What is required
Reproduce the records word for word, leaving out any pictures they hold.

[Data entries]
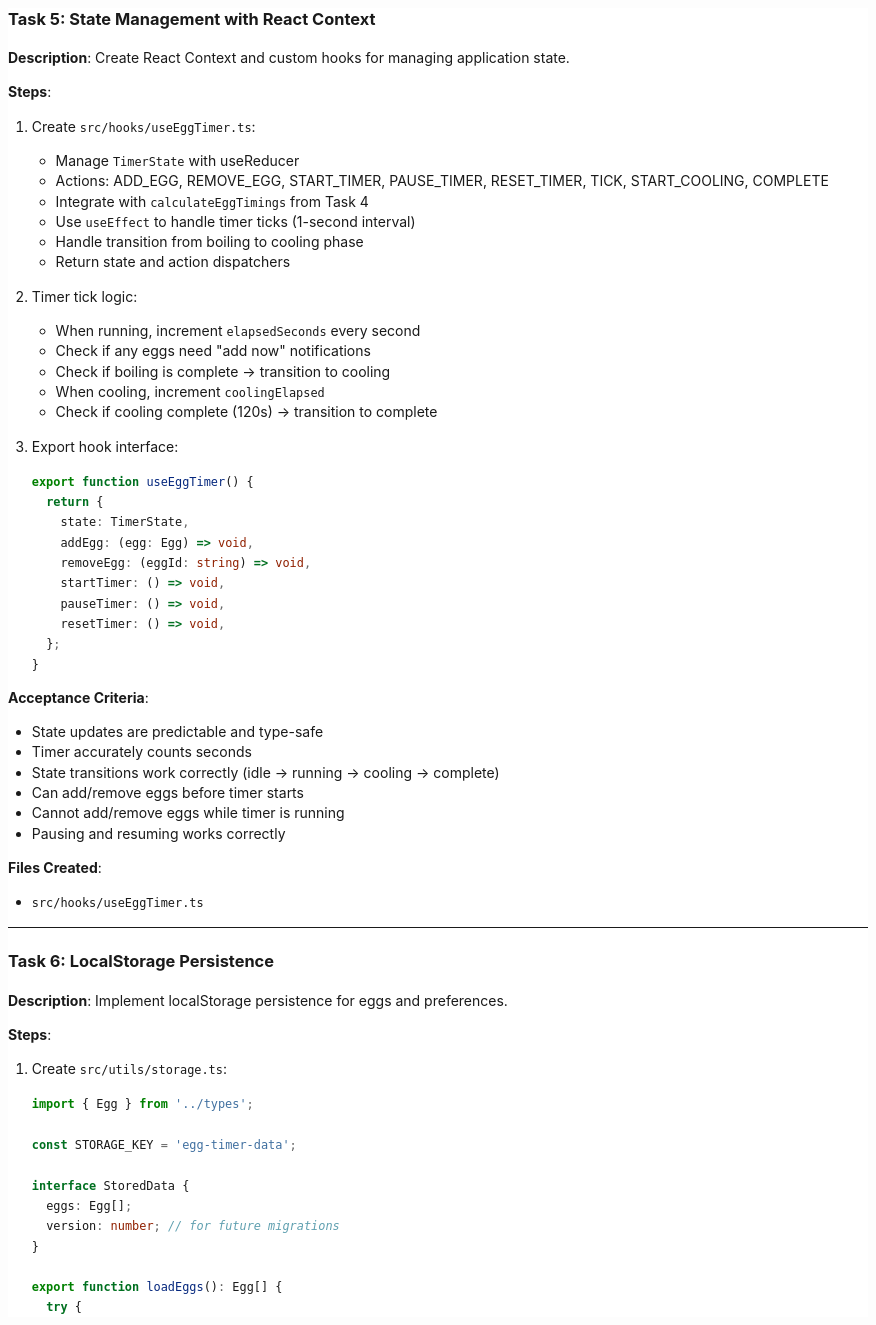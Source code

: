 
### Task 5: State Management with React Context

**Description**: Create React Context and custom hooks for managing application state.

**Steps**:
1. Create `src/hooks/useEggTimer.ts`:
   - Manage `TimerState` with useReducer
   - Actions: ADD_EGG, REMOVE_EGG, START_TIMER, PAUSE_TIMER, RESET_TIMER, TICK, START_COOLING, COMPLETE
   - Integrate with `calculateEggTimings` from Task 4
   - Use `useEffect` to handle timer ticks (1-second interval)
   - Handle transition from boiling to cooling phase
   - Return state and action dispatchers

2. Timer tick logic:
   - When running, increment `elapsedSeconds` every second
   - Check if any eggs need "add now" notifications
   - Check if boiling is complete → transition to cooling
   - When cooling, increment `coolingElapsed`
   - Check if cooling complete (120s) → transition to complete

3. Export hook interface:
   ```typescript
   export function useEggTimer() {
     return {
       state: TimerState,
       addEgg: (egg: Egg) => void,
       removeEgg: (eggId: string) => void,
       startTimer: () => void,
       pauseTimer: () => void,
       resetTimer: () => void,
     };
   }
   ```

**Acceptance Criteria**:
- State updates are predictable and type-safe
- Timer accurately counts seconds
- State transitions work correctly (idle → running → cooling → complete)
- Can add/remove eggs before timer starts
- Cannot add/remove eggs while timer is running
- Pausing and resuming works correctly

**Files Created**:
- `src/hooks/useEggTimer.ts`

---

### Task 6: LocalStorage Persistence

**Description**: Implement localStorage persistence for eggs and preferences.

**Steps**:
1. Create `src/utils/storage.ts`:
   ```typescript
   import { Egg } from '../types';

   const STORAGE_KEY = 'egg-timer-data';

   interface StoredData {
     eggs: Egg[];
     version: number; // for future migrations
   }

   export function loadEggs(): Egg[] {
     try {
   ```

Result of the task
Source code

: 
### Task 5: State Management with React Context

**Description**: Create React Context and custom hooks for managing application state.

**Steps**:
1. Create `src/hooks/useEggTimer.ts`:
   - Manage `TimerState` with useReducer
   - Actions: ADD_EGG, REMOVE_EGG, START_TIMER, PAUSE_TIMER, RESET_TIMER, TICK, START_COOLING, COMPLETE
   - Integrate with `calculateEggTimings` from Task 4
   - Use `useEffect` to handle timer ticks (1-second interval)
   - Handle transition from boiling to cooling phase
   - Return state and action dispatchers

2. Timer tick logic:
   - When running, increment `elapsedSeconds` every second
   - Check if any eggs need "add now" notifications
   - Check if boiling is complete → transition to cooling
   - When cooling, increment `coolingElapsed`
   - Check if cooling complete (120s) → transition to complete

3. Export hook interface:
   ```typescript
   export function useEggTimer() {
     return {
       state: TimerState,
       addEgg: (egg: Egg) => void,
       removeEgg: (eggId: string) => void,
       startTimer: () => void,
       pauseTimer: () => void,
       resetTimer: () => void,
     };
   }
   ```

**Acceptance Criteria**:
- State updates are predictable and type-safe
- Timer accurately counts seconds
- State transitions work correctly (idle → running → cooling → complete)
- Can add/remove eggs before timer starts
- Cannot add/remove eggs while timer is running
- Pausing and resuming works correctly

**Files Created**:
- `src/hooks/useEggTimer.ts`

---

### Task 6: LocalStorage Persistence

**Description**: Implement localStorage persistence for eggs and preferences.

**Steps**:
1. Create `src/utils/storage.ts`:
   ```typescript
   import { Egg } from '../types';

   const STORAGE_KEY = 'egg-timer-data';

   interface StoredData {
     eggs: Egg[];
     version: number; // for future migrations
   }

   export function loadEggs(): Egg[] {
     try {
   ```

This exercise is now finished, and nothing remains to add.